Eu tinha as chaves do salão dentro do meu bolso, mas as portas estavam abertas, e ali - em meio à luz empoeirada daquela manhã - eu juntei as últimas memórias espalhadas em um canto qualquer. Não eram muitas, apenas pequenas coisas brilhantes, como estrelinhas de final de festa ou pedaços de balões. Foi o eco dos meus passos que me fez parar um pouco e observar o vazio.

Lembro bem do chão de taco coberto de sinteco novinho, das paredes cor de pérola e da sanca percorrendo todo o teto, um detalhe que acrescentei na estrutura que depois - e aqui sorrio - foi uma feliz coincidência. Era um enorme salão, não de forma opressiva, mas como uma caixa de presente grande feita de concreto: as cortinas desciam como fitas nas janelas, e pouco a pouco, eu fui preenchendo os espaços com sentimentos coloridos, lustrando-os de esperança sempre que achava necessário e nunca esquecendo de manter a desordem num nível saudável.

Não sei bem qual foi o meu erro, provavelmente nenhum, mas ali eu coloquei também um espelho na parede oposta às janelas, de forma que se fosse necessário encarar a minha posição em meio a tudo aquilo eu pudesse também ter a certeza de que mantive as cortinas abertas. Minha surpresa veio algum tempo depois, quando a exigência do convidado caiu sobre todas as coisas ali dispostas: as cortinas deveriam permanecer cerradas. E num espanto percebi que não seria possível ver o que eu colocara ali, com tanto cuidado, da forma como eu imaginava. Por mais que eu jogasse luz sobre os atos, sobre os objetos e todas as memórias, nada brilhava sob a lâmpada artificial de um desejo contido. Perdi, inclusive, minha referência no reflexo do espelho, e com isto perdi-me em momentos - tantos - que não entendia por não conseguir vê-los, nus, despojados de sombras e medos.

Quando alcancei as cortinas e forcei o Sol para dentro do salão, encontrei nele o silêncio.

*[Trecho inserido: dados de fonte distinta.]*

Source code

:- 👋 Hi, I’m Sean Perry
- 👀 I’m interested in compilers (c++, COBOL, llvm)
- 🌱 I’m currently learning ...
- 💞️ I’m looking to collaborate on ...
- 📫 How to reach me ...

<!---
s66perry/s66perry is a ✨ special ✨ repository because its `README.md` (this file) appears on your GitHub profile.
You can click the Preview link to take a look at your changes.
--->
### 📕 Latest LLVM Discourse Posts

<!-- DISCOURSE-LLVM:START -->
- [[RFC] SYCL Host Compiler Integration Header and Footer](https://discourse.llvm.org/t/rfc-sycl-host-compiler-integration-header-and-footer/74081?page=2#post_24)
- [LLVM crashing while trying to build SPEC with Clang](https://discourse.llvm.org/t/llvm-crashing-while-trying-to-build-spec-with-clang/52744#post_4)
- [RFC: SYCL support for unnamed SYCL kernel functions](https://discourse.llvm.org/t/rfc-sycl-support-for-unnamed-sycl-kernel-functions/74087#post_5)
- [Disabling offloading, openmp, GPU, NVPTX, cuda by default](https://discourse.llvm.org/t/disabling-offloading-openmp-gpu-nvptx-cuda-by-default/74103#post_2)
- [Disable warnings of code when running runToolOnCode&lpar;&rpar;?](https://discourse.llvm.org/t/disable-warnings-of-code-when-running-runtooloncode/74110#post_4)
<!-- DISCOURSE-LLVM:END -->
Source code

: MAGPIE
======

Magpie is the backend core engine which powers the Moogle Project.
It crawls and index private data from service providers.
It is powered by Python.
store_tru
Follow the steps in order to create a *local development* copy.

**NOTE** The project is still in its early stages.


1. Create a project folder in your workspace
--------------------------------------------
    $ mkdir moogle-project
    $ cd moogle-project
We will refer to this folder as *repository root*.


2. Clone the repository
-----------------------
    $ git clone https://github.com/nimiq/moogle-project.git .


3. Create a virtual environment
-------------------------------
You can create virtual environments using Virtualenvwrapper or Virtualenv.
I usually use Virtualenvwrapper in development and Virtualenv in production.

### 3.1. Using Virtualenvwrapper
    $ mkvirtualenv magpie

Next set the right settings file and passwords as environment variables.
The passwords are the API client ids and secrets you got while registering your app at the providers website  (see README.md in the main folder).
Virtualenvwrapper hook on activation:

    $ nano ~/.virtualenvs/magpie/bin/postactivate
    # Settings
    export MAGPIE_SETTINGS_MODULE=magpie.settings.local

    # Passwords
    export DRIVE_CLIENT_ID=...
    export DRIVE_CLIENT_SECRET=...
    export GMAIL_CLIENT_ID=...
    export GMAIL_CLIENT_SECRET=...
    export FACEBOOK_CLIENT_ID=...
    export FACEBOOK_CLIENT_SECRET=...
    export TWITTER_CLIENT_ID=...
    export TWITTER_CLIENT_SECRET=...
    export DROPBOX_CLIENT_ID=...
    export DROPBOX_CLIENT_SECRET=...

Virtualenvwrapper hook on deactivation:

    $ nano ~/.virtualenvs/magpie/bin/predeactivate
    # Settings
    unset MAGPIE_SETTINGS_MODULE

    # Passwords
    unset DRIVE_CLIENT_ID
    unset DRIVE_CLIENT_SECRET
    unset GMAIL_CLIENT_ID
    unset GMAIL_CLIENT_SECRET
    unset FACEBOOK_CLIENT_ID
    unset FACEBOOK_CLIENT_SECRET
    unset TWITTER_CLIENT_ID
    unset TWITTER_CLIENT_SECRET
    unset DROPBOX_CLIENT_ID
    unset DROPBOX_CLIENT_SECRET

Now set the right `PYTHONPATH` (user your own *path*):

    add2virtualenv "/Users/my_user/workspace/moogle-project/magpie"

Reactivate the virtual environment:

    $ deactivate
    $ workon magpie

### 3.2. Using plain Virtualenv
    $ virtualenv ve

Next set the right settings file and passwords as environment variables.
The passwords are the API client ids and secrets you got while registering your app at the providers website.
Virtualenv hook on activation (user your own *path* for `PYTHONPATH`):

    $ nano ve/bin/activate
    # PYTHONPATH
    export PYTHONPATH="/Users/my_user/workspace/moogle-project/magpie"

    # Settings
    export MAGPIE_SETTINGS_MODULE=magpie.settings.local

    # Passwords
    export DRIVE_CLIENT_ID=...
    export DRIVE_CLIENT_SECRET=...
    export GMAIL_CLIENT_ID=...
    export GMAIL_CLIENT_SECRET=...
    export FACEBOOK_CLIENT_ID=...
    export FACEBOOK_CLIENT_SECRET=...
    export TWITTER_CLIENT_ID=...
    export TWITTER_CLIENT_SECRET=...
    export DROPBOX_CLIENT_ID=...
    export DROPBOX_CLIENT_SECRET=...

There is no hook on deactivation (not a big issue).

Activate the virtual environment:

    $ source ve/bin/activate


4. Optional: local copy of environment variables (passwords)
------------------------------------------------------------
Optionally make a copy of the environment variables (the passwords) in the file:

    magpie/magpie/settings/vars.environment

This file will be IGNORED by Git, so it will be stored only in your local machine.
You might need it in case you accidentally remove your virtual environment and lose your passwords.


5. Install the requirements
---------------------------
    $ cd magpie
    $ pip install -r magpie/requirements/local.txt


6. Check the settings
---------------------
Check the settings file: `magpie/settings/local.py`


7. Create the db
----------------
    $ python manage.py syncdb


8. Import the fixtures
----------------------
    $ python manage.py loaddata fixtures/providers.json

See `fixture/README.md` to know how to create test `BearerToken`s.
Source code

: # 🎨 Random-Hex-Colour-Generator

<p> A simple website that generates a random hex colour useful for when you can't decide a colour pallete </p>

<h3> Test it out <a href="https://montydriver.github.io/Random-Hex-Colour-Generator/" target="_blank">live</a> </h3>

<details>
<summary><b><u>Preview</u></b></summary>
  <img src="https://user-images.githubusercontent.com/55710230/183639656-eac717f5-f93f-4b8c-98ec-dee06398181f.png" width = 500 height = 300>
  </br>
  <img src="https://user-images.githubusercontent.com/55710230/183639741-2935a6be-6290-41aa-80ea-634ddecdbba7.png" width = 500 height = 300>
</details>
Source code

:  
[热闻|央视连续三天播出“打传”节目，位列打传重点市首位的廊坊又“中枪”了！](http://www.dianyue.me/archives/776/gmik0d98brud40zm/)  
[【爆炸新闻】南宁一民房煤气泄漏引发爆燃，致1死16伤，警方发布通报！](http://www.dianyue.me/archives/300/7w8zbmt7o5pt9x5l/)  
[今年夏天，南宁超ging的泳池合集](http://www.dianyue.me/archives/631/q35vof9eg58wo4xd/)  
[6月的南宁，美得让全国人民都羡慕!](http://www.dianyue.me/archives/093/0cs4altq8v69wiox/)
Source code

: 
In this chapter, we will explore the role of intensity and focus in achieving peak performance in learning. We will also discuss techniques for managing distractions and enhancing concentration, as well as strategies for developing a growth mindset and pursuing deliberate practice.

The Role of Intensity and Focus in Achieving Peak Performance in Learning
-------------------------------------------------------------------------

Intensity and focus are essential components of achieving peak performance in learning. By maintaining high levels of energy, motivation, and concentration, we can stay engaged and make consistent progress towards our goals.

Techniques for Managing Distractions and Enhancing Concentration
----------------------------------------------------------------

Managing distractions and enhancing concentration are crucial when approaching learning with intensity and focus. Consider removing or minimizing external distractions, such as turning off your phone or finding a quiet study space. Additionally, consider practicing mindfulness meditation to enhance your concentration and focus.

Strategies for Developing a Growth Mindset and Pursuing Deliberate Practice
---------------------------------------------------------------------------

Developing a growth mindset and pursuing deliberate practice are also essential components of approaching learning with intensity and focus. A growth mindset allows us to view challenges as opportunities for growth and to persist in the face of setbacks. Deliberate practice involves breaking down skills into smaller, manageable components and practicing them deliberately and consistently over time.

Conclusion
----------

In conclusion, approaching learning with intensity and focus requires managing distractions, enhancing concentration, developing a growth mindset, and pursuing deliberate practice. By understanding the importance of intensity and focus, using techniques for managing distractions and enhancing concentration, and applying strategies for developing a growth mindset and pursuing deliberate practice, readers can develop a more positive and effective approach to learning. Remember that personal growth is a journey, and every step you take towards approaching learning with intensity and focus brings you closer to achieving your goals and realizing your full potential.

E vi no reflexo a perda em meus olhos; e deles ela escorreu para o chão mofando os últimos afetos.

Incapaz de reverter o processo, abandonei à própria sorte o espaço que demorei mais tempo para construir sobre o cotidiano de todos os pensamentos. E de refúgio seguro à abrigo inútil de mágoas severas, este lugar perdeu o contexto de si próprio.

Há no espelho um imenso pano branco que aos poucos amarela e, ainda hoje, retirei as cortinas dos trilhos; deixei a chave em algum lugar ali dentro, mas não sei onde e não pretendo encontrá-la. Ainda é cedo, mas já começo a tirar as portas e, quando der, construo na entrada uma nova parede.